# Do women also go commando?



## siguradam (Aug 28, 2003)

I'm not new to cycling. My fiance, however, is considering some road riding and I have a question on her behalf. I know very little about women in general, let alone biker-chicks and their ways. 
So .... do the ladies also go commando in shorts? What about ...er.. discharge? Is it acceptable to wear some kind of pad? 
Thanks for your help.


----------



## JCavilia (Sep 12, 2005)

*don't know for sure,*

but you might send her to this forum
http://forums.teamestrogen.com/
which has lots of cycling discussion for women. She can probably get lots of knowledgeable answers there.


----------



## tobu (Dec 19, 2004)

yes. a quick way for anyone to get a saddle sore is to wear underwear under cycling shorts. the other riders will also quickly nick name you panty girl or brief guy...


----------



## Cory (Jan 29, 2004)

*One word for you: Andiamos*

My recent experience is limited to ONE woman, who doesn't. I've explained the problems of seams, but she just can't bring herself to go without underpants ("It's just ICKY!")
. One solution: Andiamos, or similar cycling-specific padded underwear. She has a couple of pairs she wears (one at a time) under her cycling shorts and also under street shorts for short rides.
She raved about them so much that I got some, too, and they work pretty well.

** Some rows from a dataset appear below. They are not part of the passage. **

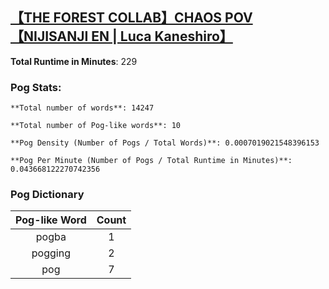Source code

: ## [【THE FOREST COLLAB】CHAOS POV【NIJISANJI EN | Luca Kaneshiro】](https://www.youtube.com/watch?v=2wCYVViJxMk&t=7s)
**Total Runtime in Minutes**: 229

### **Pog Stats:**

   	**Total number of words**: 14247

   	**Total number of Pog-like words**: 10

   	**Pog Density (Number of Pogs / Total Words)**: 0.0007019021548396153

   	**Pog Per Minute (Number of Pogs / Total Runtime in Minutes)**: 0.043668122270742356

### **Pog Dictionary**
**Pog-like Word** | **Count**
:---: | :---:
pogba | 1
pogging | 2
pog | 7
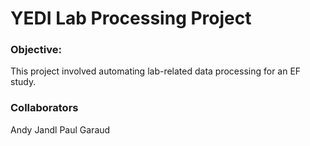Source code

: # YEDI Lab Processing Project

### Objective:
This project involved automating lab-related data processing for an EF study.

### Collaborators
Andy Jandl
Paul Garaud
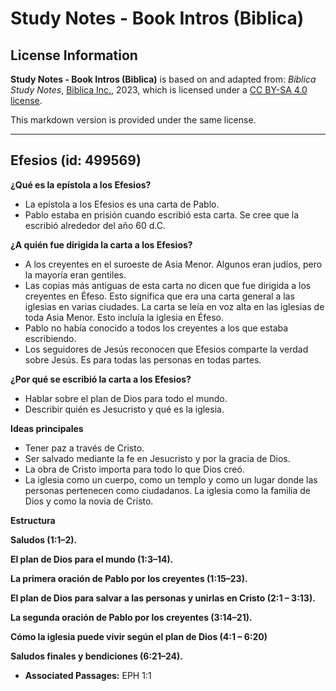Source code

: # Study Notes - Book Intros (Biblica)

## License Information

**Study Notes - Book Intros (Biblica)** is based on and adapted from: _Biblica Study Notes_, [Biblica Inc.](https://www.biblica.com/), 2023, which is licensed under a [CC BY-SA 4.0 license](https://creativecommons.org/licenses/by-sa/4.0/legalcode.en).

This markdown version is provided under the same license.



--------------------------------

## Efesios (id: 499569)

**¿Qué es la epístola a los Efesios?**

* La epístola a los Efesios es una carta de Pablo.
* Pablo estaba en prisión cuando escribió esta carta. Se cree que la escribió alrededor del año 60 d.C.

**¿A quién fue dirigida la carta a los Efesios?**

* A los creyentes en el suroeste de Asia Menor. Algunos eran judíos, pero la mayoría eran gentiles.
* Las copias más antiguas de esta carta no dicen que fue dirigida a los creyentes en Éfeso. Esto significa que era una carta general a las iglesias en varias ciudades. La carta se leía en voz alta en las iglesias de toda Asia Menor. Esto incluía la iglesia en Éfeso.
* Pablo no había conocido a todos los creyentes a los que estaba escribiendo.
* Los seguidores de Jesús reconocen que Efesios comparte la verdad sobre Jesús. Es para todas las personas en todas partes.

**¿Por qué se escribió la carta a los Efesios?**

* Hablar sobre el plan de Dios para todo el mundo.
* Describir quién es Jesucristo y qué es la iglesia.

**Ideas principales**

* Tener paz a través de Cristo.
* Ser salvado mediante la fe en Jesucristo y por la gracia de Dios.
* La obra de Cristo importa para todo lo que Dios creó.
* La iglesia como un cuerpo, como un templo y como un lugar donde las personas pertenecen como ciudadanos. La iglesia como la familia de Dios y como la novia de Cristo.

**Estructura**

**Saludos (1:1–2\).**

**El plan de Dios para el mundo (1:3–14\).**

**La primera oración de Pablo por los creyentes (1:15–23\).**

**El plan de Dios para salvar a las personas y unirlas en Cristo (2:1 – 3:13\).**

**La segunda oración de Pablo por los creyentes (3:14–21\).**

**Cómo la iglesia puede vivir según el plan de Dios (4:1 – 6:20\)**

**Saludos finales y bendiciones (6:21–24\).**

* **Associated Passages:** EPH 1:1

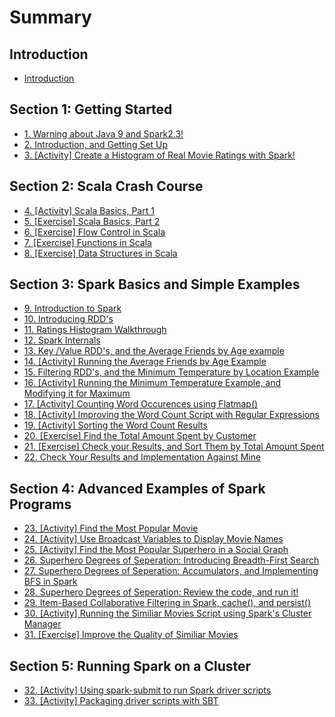 # Summary

## Introduction

* [Introduction](README.md)

## Section 1: Getting Started

* [1. Warning about Java 9 and Spark2.3!](section-01/Section01-01.md)
* [2. Introduction, and Getting Set Up](section-01/Section01-02.md)
* [3. [Activity] Create a Histogram of Real Movie Ratings with Spark!](Section-01/Section01-03.md)

## Section 2: Scala Crash Course

* [4. [Activity] Scala Basics, Part 1](section-02/Section02-04.md)
* [5. [Exercise] Scala Basics, Part 2](section-02/Section02-05.md)
* [6. [Exercise] Flow Control in Scala](section-02/Section02-06.md)
* [7. [Exercise] Functions in Scala](section-02/Section02-07.md)
* [8. [Exercise] Data Structures in Scala](section-02/Section02-08.md)

## Section 3: Spark Basics and Simple Examples

* [9. Introduction to Spark](section-03/Section03-09.md)
* [10. Introducing RDD's](section-03/Section03-10.md)
* [11. Ratings Histogram Walkthrough](section-03/Section03-11.md)
* [12. Spark Internals](section-03/Section03-12.md)
* [13. Key /Value RDD's, and the Average Friends by Age example](section-03/Section03-13.md)
* [14. [Activity] Running the Average Friends by Age Example](section-03/Section03-14.md)
* [15. Filtering RDD's, and the Minimum Temperature by Location Example](section-03/Section03-15.md)
* [16. [Activity] Running the Minimum Temperature Example, and Modifying it for Maximum](section-03/Section03-16.md)
* [17. [Activity] Counting Word Occurences using Flatmap()](section-03/Section03-17.md)
* [18. [Activity] Improving the Word Count Script with Regular Expressions](section-03/Section03-18.md)
* [19. [Activity] Sorting the Word Count Results](section-03/Section03-19.md)
* [20. [Exercise] Find the Total Amount Spent by Customer](section-03/Section03-20.md)
* [21. [Exercise] Check your Results, and Sort Them by Total Amount Spent](section-03/Section03-21.md)
* [22. Check Your Results and Implementation Against Mine](section-03/Section03-22.md)

## Section 4: Advanced Examples of Spark Programs

* [23. [Activity] Find the Most Popular Movie](section-04/Section04-23.md)
* [24. [Activity] Use Broadcast Variables to Display Movie Names](section-04/Section04-24.md)
* [25. [Activity] Find the Most Popular Superhero in a Social Graph](section-04/Section04-25.md)
* [26. Superhero Degrees of Seperation: Introducing Breadth-First Search](section-04/Section04-26.md)
* [27. Superhero Degrees of Seperation: Accumulators, and Implementing BFS in Spark](section-04/Section04-27.md)
* [28. Superhero Degrees of Seperation: Review the code, and run it!](section-04/Section04-28.md)
* [29. Item-Based Collaborative Filtering in Spark, cache(), and persist()](section-04/Section04-29.md)
* [30. [Activity] Running the Similiar Movies Script using Spark's Cluster Manager](section-04/Section04-30.md)
* [31. [Exercise] Improve the Quality of Similiar Movies](section-04/Section04-31.md)

## Section 5: Running Spark on a Cluster
* [32. [Activity] Using spark-submit to run Spark driver scripts](section-05/Section05-32.md)
* [33. [Activity] Packaging driver scripts with SBT](section-05/Section05-33.md)
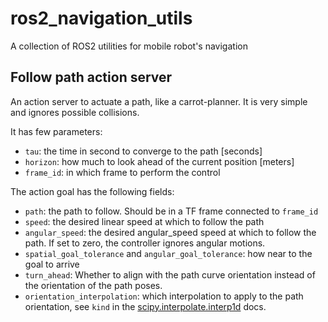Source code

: # ros2_navigation_utils

A collection of ROS2 utilities for mobile robot's navigation

## Follow path action server

An action server to actuate a path, like a carrot-planner. It is very simple and ignores possible collisions.

It has few parameters:

- `tau`: the time in second to converge to the path [seconds]
- `horizon`: how much to look ahead of the current position [meters]
- `frame_id`: in which frame to perform the control

The action goal has the following fields:

- `path`: the path to follow. Should be in a TF frame connected to `frame_id`
- `speed`: the desired linear speed at which to follow the path
- `angular_speed`: the desired angular_speed speed at which to follow the path. If set to zero, the controller ignores angular motions. 
- `spatial_goal_tolerance` and `angular_goal_tolerance`: how near to the goal to arrive
- `turn_ahead`: Whether to align with the path curve orientation instead of the orientation of the path poses.
- `orientation_interpolation`: which interpolation to apply to the path orientation, see `kind` in the [scipy.interpolate.interp1d](https://docs.scipy.org/doc/scipy/reference/generated/scipy.interpolate.interp1d.html) docs.

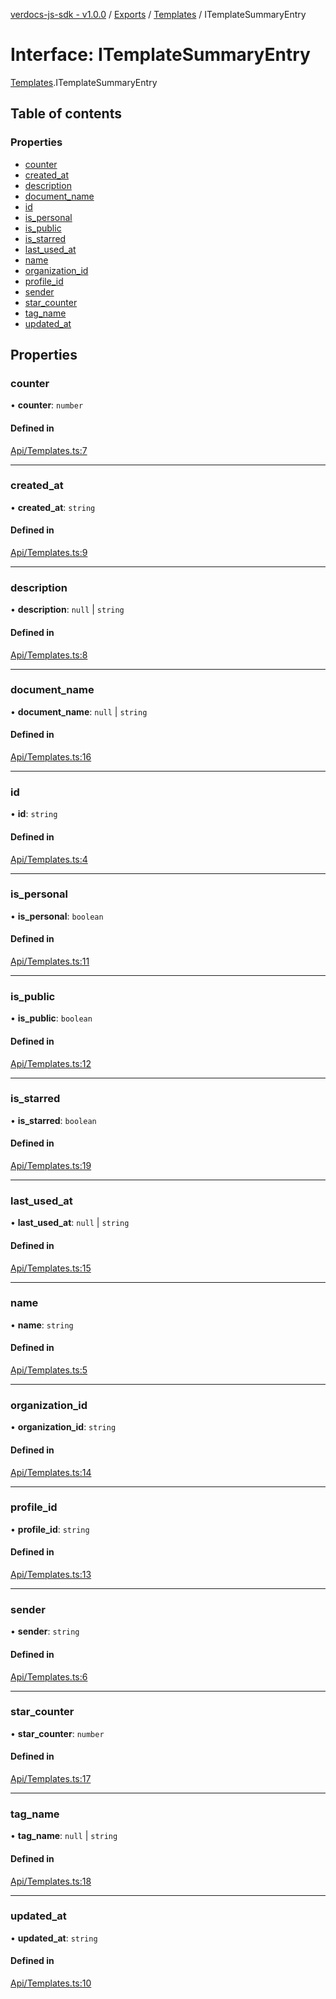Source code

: [verdocs-js-sdk - v1.0.0](../README.md) / [Exports](../modules.md) / [Templates](../modules/Templates.md) / ITemplateSummaryEntry

# Interface: ITemplateSummaryEntry

[Templates](../modules/Templates.md).ITemplateSummaryEntry

## Table of contents

### Properties

- [counter](Templates.ITemplateSummaryEntry.md#counter)
- [created_at](Templates.ITemplateSummaryEntry.md#created_at)
- [description](Templates.ITemplateSummaryEntry.md#description)
- [document_name](Templates.ITemplateSummaryEntry.md#document_name)
- [id](Templates.ITemplateSummaryEntry.md#id)
- [is_personal](Templates.ITemplateSummaryEntry.md#is_personal)
- [is_public](Templates.ITemplateSummaryEntry.md#is_public)
- [is_starred](Templates.ITemplateSummaryEntry.md#is_starred)
- [last_used_at](Templates.ITemplateSummaryEntry.md#last_used_at)
- [name](Templates.ITemplateSummaryEntry.md#name)
- [organization_id](Templates.ITemplateSummaryEntry.md#organization_id)
- [profile_id](Templates.ITemplateSummaryEntry.md#profile_id)
- [sender](Templates.ITemplateSummaryEntry.md#sender)
- [star_counter](Templates.ITemplateSummaryEntry.md#star_counter)
- [tag_name](Templates.ITemplateSummaryEntry.md#tag_name)
- [updated_at](Templates.ITemplateSummaryEntry.md#updated_at)

## Properties

### counter

• **counter**: `number`

#### Defined in

[Api/Templates.ts:7](https://github.com/Verdocs/js-sdk/blob/368138d/src/Api/Templates.ts#L7)

___

### created\_at

• **created\_at**: `string`

#### Defined in

[Api/Templates.ts:9](https://github.com/Verdocs/js-sdk/blob/368138d/src/Api/Templates.ts#L9)

___

### description

• **description**: ``null`` \| `string`

#### Defined in

[Api/Templates.ts:8](https://github.com/Verdocs/js-sdk/blob/368138d/src/Api/Templates.ts#L8)

___

### document\_name

• **document\_name**: ``null`` \| `string`

#### Defined in

[Api/Templates.ts:16](https://github.com/Verdocs/js-sdk/blob/368138d/src/Api/Templates.ts#L16)

___

### id

• **id**: `string`

#### Defined in

[Api/Templates.ts:4](https://github.com/Verdocs/js-sdk/blob/368138d/src/Api/Templates.ts#L4)

___

### is\_personal

• **is\_personal**: `boolean`

#### Defined in

[Api/Templates.ts:11](https://github.com/Verdocs/js-sdk/blob/368138d/src/Api/Templates.ts#L11)

___

### is\_public

• **is\_public**: `boolean`

#### Defined in

[Api/Templates.ts:12](https://github.com/Verdocs/js-sdk/blob/368138d/src/Api/Templates.ts#L12)

___

### is\_starred

• **is\_starred**: `boolean`

#### Defined in

[Api/Templates.ts:19](https://github.com/Verdocs/js-sdk/blob/368138d/src/Api/Templates.ts#L19)

___

### last\_used\_at

• **last\_used\_at**: ``null`` \| `string`

#### Defined in

[Api/Templates.ts:15](https://github.com/Verdocs/js-sdk/blob/368138d/src/Api/Templates.ts#L15)

___

### name

• **name**: `string`

#### Defined in

[Api/Templates.ts:5](https://github.com/Verdocs/js-sdk/blob/368138d/src/Api/Templates.ts#L5)

___

### organization\_id

• **organization\_id**: `string`

#### Defined in

[Api/Templates.ts:14](https://github.com/Verdocs/js-sdk/blob/368138d/src/Api/Templates.ts#L14)

___

### profile\_id

• **profile\_id**: `string`

#### Defined in

[Api/Templates.ts:13](https://github.com/Verdocs/js-sdk/blob/368138d/src/Api/Templates.ts#L13)

___

### sender

• **sender**: `string`

#### Defined in

[Api/Templates.ts:6](https://github.com/Verdocs/js-sdk/blob/368138d/src/Api/Templates.ts#L6)

___

### star\_counter

• **star\_counter**: `number`

#### Defined in

[Api/Templates.ts:17](https://github.com/Verdocs/js-sdk/blob/368138d/src/Api/Templates.ts#L17)

___

### tag\_name

• **tag\_name**: ``null`` \| `string`

#### Defined in

[Api/Templates.ts:18](https://github.com/Verdocs/js-sdk/blob/368138d/src/Api/Templates.ts#L18)

___

### updated\_at

• **updated\_at**: `string`

#### Defined in

[Api/Templates.ts:10](https://github.com/Verdocs/js-sdk/blob/368138d/src/Api/Templates.ts#L10)
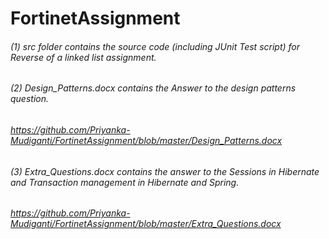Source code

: # FortinetAssignment

###### (1) src folder contains the source code (including JUnit Test script) for Reverse of a linked list assignment.

###### (2) Design_Patterns.docx contains the Answer to the design patterns question.
######     https://github.com/Priyanka-Mudiganti/FortinetAssignment/blob/master/Design_Patterns.docx

###### (3) Extra_Questions.docx contains the answer to the Sessions in Hibernate and Transaction management in Hibernate and Spring.
######     https://github.com/Priyanka-Mudiganti/FortinetAssignment/blob/master/Extra_Questions.docx
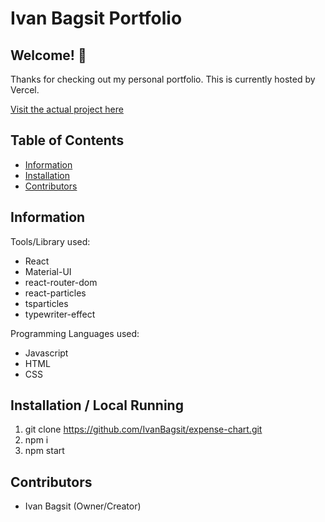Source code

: # Ivan Bagsit Portfolio

## Welcome! 👋

Thanks for checking out my personal portfolio. This is currently hosted by Vercel.

[Visit the actual project here](https://ivanbagsit-portfolio.vercel.app/)

## Table of Contents

-   [Information](#information)
-   [Installation](#installation)
-   [Contributors](#contributors)

## Information <a name="information">

Tools/Library used:

-   React
-   Material-UI
-   react-router-dom
-   react-particles
-   tsparticles
-   typewriter-effect

Programming Languages used:

-   Javascript
-   HTML
-   CSS

## Installation / Local Running <a name="installation">

1. git clone https://github.com/IvanBagsit/expense-chart.git
2. npm i
3. npm start

## Contributors <a name="contributors">

-   Ivan Bagsit (Owner/Creator)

For longer rides I still use bike shorts, but I've done 35-40 milers with these things (mine are Pearlizumis, I think) with no problems.


----------



## pedaling pyrate (Dec 2, 2004)

*do a search....*

http://forums.mtbr.com/search.php?searchid=1507984 - mtbr has a forum called women's lounge....they should have all you need.


----------



## Kerry Irons (Feb 25, 2002)

*Around here*



siguradam said:


> So .... do the ladies also go commando in shorts? What about ...er.. discharge? Is it acceptable to wear some kind of pad?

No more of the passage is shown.